Many people feel protected based on Office of the Comptroller of the Currency(OCC) guidance. The OCC advises that “assets held by banks in a custodial capacity do not become assets or liabilities of the bank… They are not subject to the claims of the bank’s creditors.” Kleas points out that while most clients are comfortable placing custodial assets with a bank, there are at least 4 significant risks that can undercut this protection. These include:
- Documentation risk
- Segregation risk
- Article 8 risk
- Bank misconduct risk.
All of these risks need to be addressed prior to establishing of a custodial account with the bank. Mr. Kleas suggests that these risks can be ameliorated but not eliminated.
He recommends that clients undertake a thorough pre-retention due diligence review prior to entering the custodial relationship.

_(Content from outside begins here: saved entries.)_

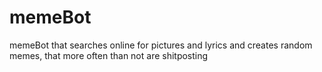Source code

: # memeBot
memeBot that searches online for pictures and lyrics and creates random memes, that more often than not are shitposting
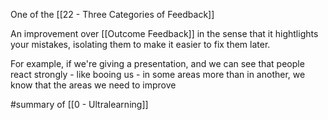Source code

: One of the [[22 - Three Categories of Feedback]]

An improvement over [[Outcome Feedback]] in the sense that it hightlights your mistakes, isolating them to make it easier to fix them later.

For example, if we're giving a presentation, and we can see that people react strongly - like booing us - in some areas more than in another, we know that the areas we need to improve

#summary  of [[0 - Ultralearning]]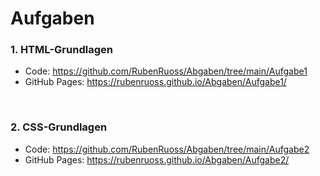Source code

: # Aufgaben

### **1. HTML-Grundlagen**
 * Code: https://github.com/RubenRuoss/Abgaben/tree/main/Aufgabe1
 * GitHub Pages: https://rubenruoss.github.io/Abgaben/Aufgabe1/
 
</br> 

### **2. CSS-Grundlagen**
  * Code: https://github.com/RubenRuoss/Abgaben/tree/main/Aufgabe2
  * GitHub Pages: https://rubenruoss.github.io/Abgaben/Aufgabe2/
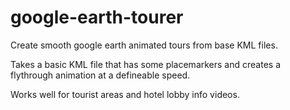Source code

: # google-earth-tourer
Create smooth google earth animated tours from base KML files.

Takes a basic KML file that has some placemarkers and creates a flythrough animation at a defineable speed. 

Works well for tourist areas and hotel lobby info videos.
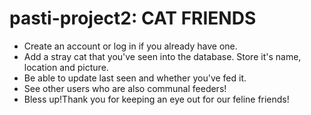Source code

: # pasti-project2: CAT FRIENDS

- Create an account or log in if you already have one.
- Add a stray cat that you've seen into the database. Store it's name, location and picture. 
- Be able to update last seen and whether you've fed it.
- See other users who are also communal feeders!
- Bless up!Thank you for keeping an eye out for our feline friends! 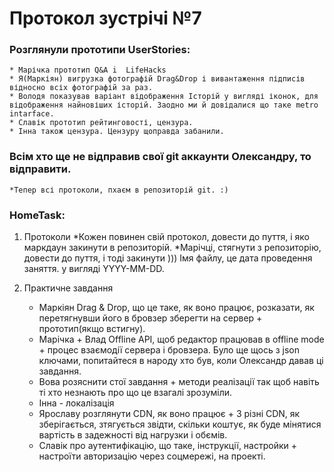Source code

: # Протокол зустрічі №7
### Розглянули прототипи UserStories:
	* Марічка прототип Q&A i  LifeHacks
	* Я(Маркіян) вигрузка фотографій Drag&Drop і вивантаження підписів відносно всіх фотографій за раз. 
	* Володя показував варіант відображення Історій у вигляді іконок, для відображення найновіших історій. Заодно ми й довідалися що таке metro intarface.
	* Славік прототип рейтинговості, цензура. 
	* Інна також цензура. Цензуру щоправда забанили.

### Всім хто ще не відправив свої git аккаунти Олександру, то відправити.
	*Тепер всі протоколи, пхаєм в репозиторій git. :)

### HomeTask:
1. Протоколи
	*Кожен повинен свій протокол, довести до пуття, і яко маркдаун закинути в репозиторій.
	*Марічці, стягнути з репозиторію, довести до пуття, і тоді закинути ))) Імя файлу, це дата проведення заняття. у вигляді YYYY-MM-DD.

2. Практичне завдання 
	* Маркіян Drag & Drop, що це таке, як воно працює, розказати, як перетягнувши його в бровзер зберегти на сервер + прототип(якщо встигну).
	* Марічка + Влад Offline API, щоб редактор працював в offline mode + процес взаємодії сервера і бровзера. Було ще щось з json ключами, попитайтеся в народу хто був, коли Олександр давав ці завдання.
	* Вова розяснити стої завдання + методи реалізації так щоб навіть ті хто незнають про що це взагалі зрозуміли.
	* Інна - локалізація
	* Ярославу розглянути CDN, як воно працює + 3 різні CDN, як зберігається, зтягується звідти, скільки коштує, як буде мінятися вартість в задежності від нагрузки і обємів.
	* Славік про аутентифікацію, що таке, інструкції, настройки + настроїти авторизацію через соцмережі, на проекті.

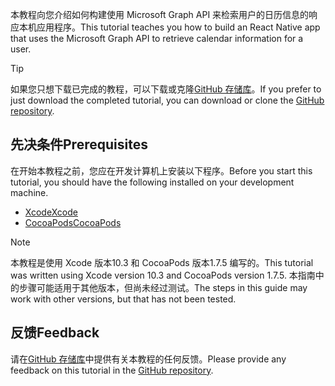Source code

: <!-- markdownlint-disable MD002 MD041 -->

<span data-ttu-id="2554a-101">本教程向您介绍如何构建使用 Microsoft Graph API 来检索用户的日历信息的响应本机应用程序。</span><span class="sxs-lookup"><span data-stu-id="2554a-101">This tutorial teaches you how to build an React Native app that uses the Microsoft Graph API to retrieve calendar information for a user.</span></span>

> [!TIP]
> <span data-ttu-id="2554a-102">如果您只想下载已完成的教程，可以下载或克隆[GitHub 存储库](https://github.com/microsoftgraph/msgraph-training-ios-objectivec)。</span><span class="sxs-lookup"><span data-stu-id="2554a-102">If you prefer to just download the completed tutorial, you can download or clone the [GitHub repository](https://github.com/microsoftgraph/msgraph-training-ios-objectivec).</span></span>

## <a name="prerequisites"></a><span data-ttu-id="2554a-103">先决条件</span><span class="sxs-lookup"><span data-stu-id="2554a-103">Prerequisites</span></span>

<span data-ttu-id="2554a-104">在开始本教程之前，您应在开发计算机上安装以下程序。</span><span class="sxs-lookup"><span data-stu-id="2554a-104">Before you start this tutorial, you should have the following installed on your development machine.</span></span>

- [<span data-ttu-id="2554a-105">Xcode</span><span class="sxs-lookup"><span data-stu-id="2554a-105">Xcode</span></span>](https://developer.apple.com/xcode/)
- [<span data-ttu-id="2554a-106">CocoaPods</span><span class="sxs-lookup"><span data-stu-id="2554a-106">CocoaPods</span></span>](https://cocoapods.org)

> [!NOTE]
> <span data-ttu-id="2554a-107">本教程是使用 Xcode 版本10.3 和 CocoaPods 版本1.7.5 编写的。</span><span class="sxs-lookup"><span data-stu-id="2554a-107">This tutorial was written using Xcode version 10.3 and CocoaPods version 1.7.5.</span></span> <span data-ttu-id="2554a-108">本指南中的步骤可能适用于其他版本，但尚未经过测试。</span><span class="sxs-lookup"><span data-stu-id="2554a-108">The steps in this guide may work with other versions, but that has not been tested.</span></span>

## <a name="feedback"></a><span data-ttu-id="2554a-109">反馈</span><span class="sxs-lookup"><span data-stu-id="2554a-109">Feedback</span></span>

<span data-ttu-id="2554a-110">请在[GitHub 存储库](https://github.com/microsoftgraph/msgraph-training-ios-objectivec)中提供有关本教程的任何反馈。</span><span class="sxs-lookup"><span data-stu-id="2554a-110">Please provide any feedback on this tutorial in the [GitHub repository](https://github.com/microsoftgraph/msgraph-training-ios-objectivec).</span></span>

He also recommends adding protective contractual language, spelling out the terms and conditions of the relationship. In addition, the institution should conduct post-retention due diligence since rights of custody are not self-effective. It would be also prudent to obtain certifications from the custodian as a part of this process.
Since custodial assets can be substantial, close attention should be given to establishing the custodial relationship with a bank.